A trama sobre brinquedos que ganhavam vida quando o dono não estava por perto, conquistou o coração de toda uma geração. Woody, o caubói símbolo da macheza popular de outrora e um velho brinquedo de corda, vê sua popularidade ameaçada com a chegada do boneco moderno do aventureiro espacial BuzzLightyear. As jornadas de aceitação do novo e do desapego povoaram todos os quatro filmes que Toy Story gerou. O tom melancólico sempre esteve presente e o peso das decisões, seja dos brinquedos ou do próprio Andy, dono deles, fez muito marmanjo chorar.

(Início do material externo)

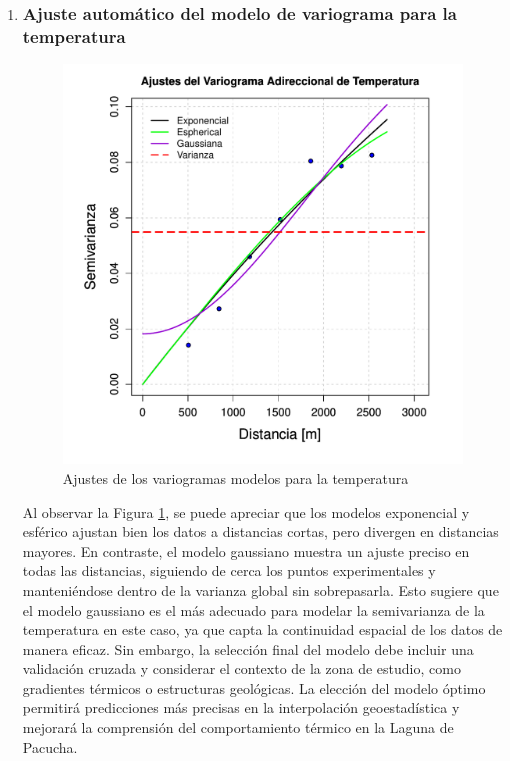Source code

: \begin{enumerate}
 \item \subsubsection{Ajuste automático del modelo de variograma para la temperatura}

\begin{figure}[H]
    \centering
    \includegraphics[width=0.8\linewidth]{Figuras_AED//VARIOGRAFICO/tem_VarioAllModelEstimation.pdf}
    \caption{Ajustes de los variogramas modelos para la temperatura}
    \label{fig:enter-labelmodel}
\end{figure}

 Al observar la Figura \ref{fig:enter-labelmodel}, se puede apreciar que los modelos exponencial y esférico ajustan bien los datos a distancias cortas, pero divergen en distancias mayores. En contraste, el modelo gaussiano muestra un ajuste preciso en todas las distancias, siguiendo de cerca los puntos experimentales y manteniéndose dentro de la varianza global sin sobrepasarla. Esto sugiere que el modelo gaussiano es el más adecuado para modelar la semivarianza de la temperatura en este caso, ya que capta la continuidad espacial de los datos de manera eficaz. Sin embargo, la selección final del modelo debe incluir una validación cruzada y considerar el contexto de la zona de estudio, como gradientes térmicos o estructuras geológicas. La elección del modelo óptimo permitirá predicciones más precisas en la interpolación geoestadística y mejorará la comprensión del comportamiento térmico en la Laguna de Pacucha.


\end{enumerate}
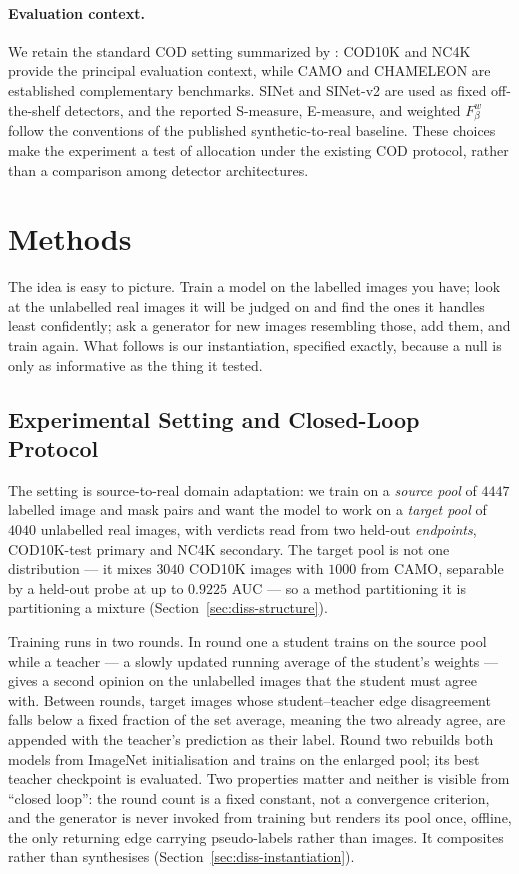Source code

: \documentclass{article} %
\begin{document}
\paragraph{Evaluation context.}
We retain the standard COD setting summarized by \citet{fan2023advances}: COD10K and NC4K provide
the principal evaluation context, while CAMO and CHAMELEON are established complementary
benchmarks. SINet and SINet-v2 are used as fixed off-the-shelf detectors, and the reported
S-measure, E-measure, and weighted $F_\beta^w$ follow the conventions of the published synthetic-to-real
baseline. These choices make the experiment a test of allocation under the existing COD protocol,
rather than a comparison among detector architectures.

\section{Methods}
\label{sec:method}

The idea is easy to picture. Train a model on the labelled images you have; look at the unlabelled
real images it will be judged on and find the ones it handles least confidently; ask a generator for
new images resembling those, add them, and train again. What follows is our instantiation, specified
exactly, because a null is only as informative as the thing it tested.

\subsection{Experimental Setting and Closed-Loop Protocol}
\label{sec:method-setting}

The setting is source-to-real domain adaptation: we train on a \emph{source pool} of $4447$ labelled
image and mask pairs and want the model to work on a \emph{target pool} of $4040$ unlabelled real
images, with verdicts read from two held-out \emph{endpoints}, COD10K-test primary and NC4K
secondary. The target pool is not one distribution --- it mixes $3040$ COD10K images with $1000$ from
CAMO, separable by a held-out probe at up to $0.9225$ AUC --- so a method partitioning it is
partitioning a mixture (Section~\ref{sec:diss-structure}).

Training runs in two rounds. In round one a student trains on the source pool while a teacher --- a
slowly updated running average of the student's weights --- gives a second opinion on the unlabelled
images that the student must agree with. Between rounds, target images whose student--teacher edge
disagreement falls below a fixed fraction of the set average, meaning the two already agree, are
appended with the teacher's prediction as their label. Round two rebuilds both models from ImageNet
initialisation and trains on the enlarged pool; its best teacher checkpoint is evaluated. Two properties matter and neither is visible from ``closed loop'': the round count is a
fixed constant, not a convergence criterion, and the generator is never invoked from training but
renders its pool once, offline, the only returning edge carrying pseudo-labels rather than images.
It composites rather than synthesises
(Section~\ref{sec:diss-instantiation}).
\end{document}
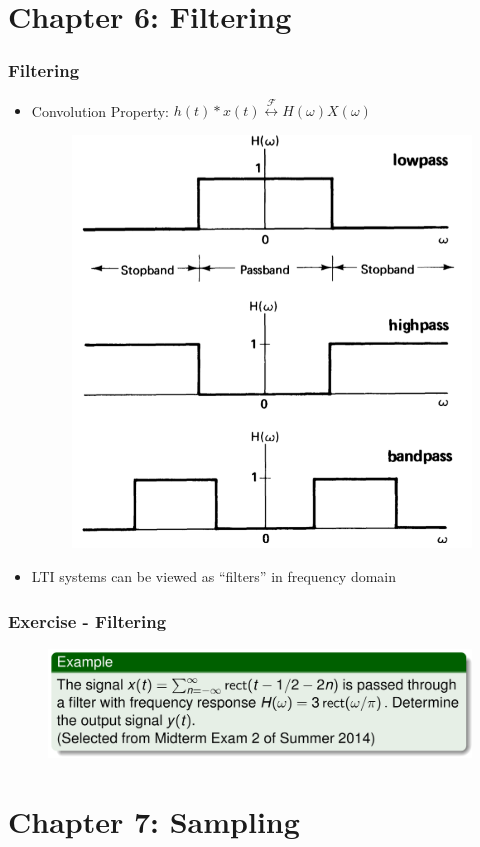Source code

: \documentclass{beamer}
\begin{document}
\section{Chapter 6: Filtering}
\begin{frame}
\frametitle{Filtering}
\begin{itemize}
\item Convolution Property: $h(t)* x(t) \stackrel{\mathscr{F}}{\longleftrightarrow} H(\omega) X(\omega)    $

\begin{figure}
\includegraphics[width=0.5\linewidth]{filter}
\end{figure}
\item LTI systems can be viewed as ``filters'' in frequency domain
\end{itemize}
\end{frame}

\begin{frame}[t]
    \frametitle{Exercise - Filtering}
    \begin{figure}
        \includegraphics[width=0.8\linewidth]{ex_filter}
    \end{figure}
\end{frame}


\section{Chapter 7: Sampling}
\end{document}
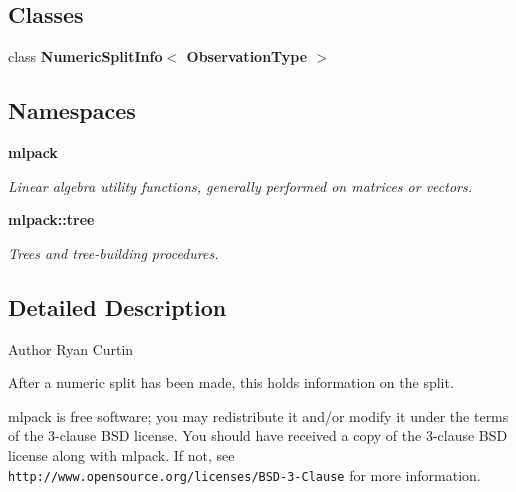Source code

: \subsection*{Classes}
\begin{DoxyCompactItemize}
\item 
class \textbf{ Numeric\+Split\+Info$<$ Observation\+Type $>$}
\end{DoxyCompactItemize}
\subsection*{Namespaces}
\begin{DoxyCompactItemize}
\item 
 \textbf{ mlpack}
\begin{DoxyCompactList}\small\item\em Linear algebra utility functions, generally performed on matrices or vectors. \end{DoxyCompactList}\item 
 \textbf{ mlpack\+::tree}
\begin{DoxyCompactList}\small\item\em Trees and tree-\/building procedures. \end{DoxyCompactList}\end{DoxyCompactItemize}


\subsection{Detailed Description}
\begin{DoxyAuthor}{Author}
Ryan Curtin
\end{DoxyAuthor}
After a numeric split has been made, this holds information on the split.

mlpack is free software; you may redistribute it and/or modify it under the terms of the 3-\/clause B\+SD license. You should have received a copy of the 3-\/clause B\+SD license along with mlpack. If not, see {\tt http\+://www.\+opensource.\+org/licenses/\+B\+S\+D-\/3-\/\+Clause} for more information.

Chegamos então, 27 anos depois, ao lançamento de Lightyear, um filme solo do herói e que prometia mostrar a história que fez Andy se apaixonar pelo personagem e ganhar o tão cobiçado boneco cheio de luzes e botões especiais. É o famoso filme dentro do filme. Seria a Pixar nos fazendo entender o porquê de uma criança se apaixonar por aquele aventureiro, assim como nós nos apaixonamos pelos Vingadores, por exemplo. Nada melhor do que a própria criadora do personagem expandir ainda mais a história em um épico de ação, aventura e ficção-científica!
Pois é. Ficou para a próxima.
A verdade é que Lightyear não passa de uma aventura genérica e um emaranhado de referências. De Star Wars ao Metroid. De Star Trek até Perdidos no Espaço. Sobra até para Interestelar ali no meio.
Isso não seria problema algum, caso a história fosse mais original ou carregasse aquele tempero especial que a Pixar tem. É simplesmente a fórmula do herói que se acha infalível, mas que precisa aceitar seus defeitos para ter sucesso. Tudo isso numa trama previsível e que utiliza o melhor personagem do filme, o gato assistente Sox, como um artifício para resolver quase tudo no roteiro.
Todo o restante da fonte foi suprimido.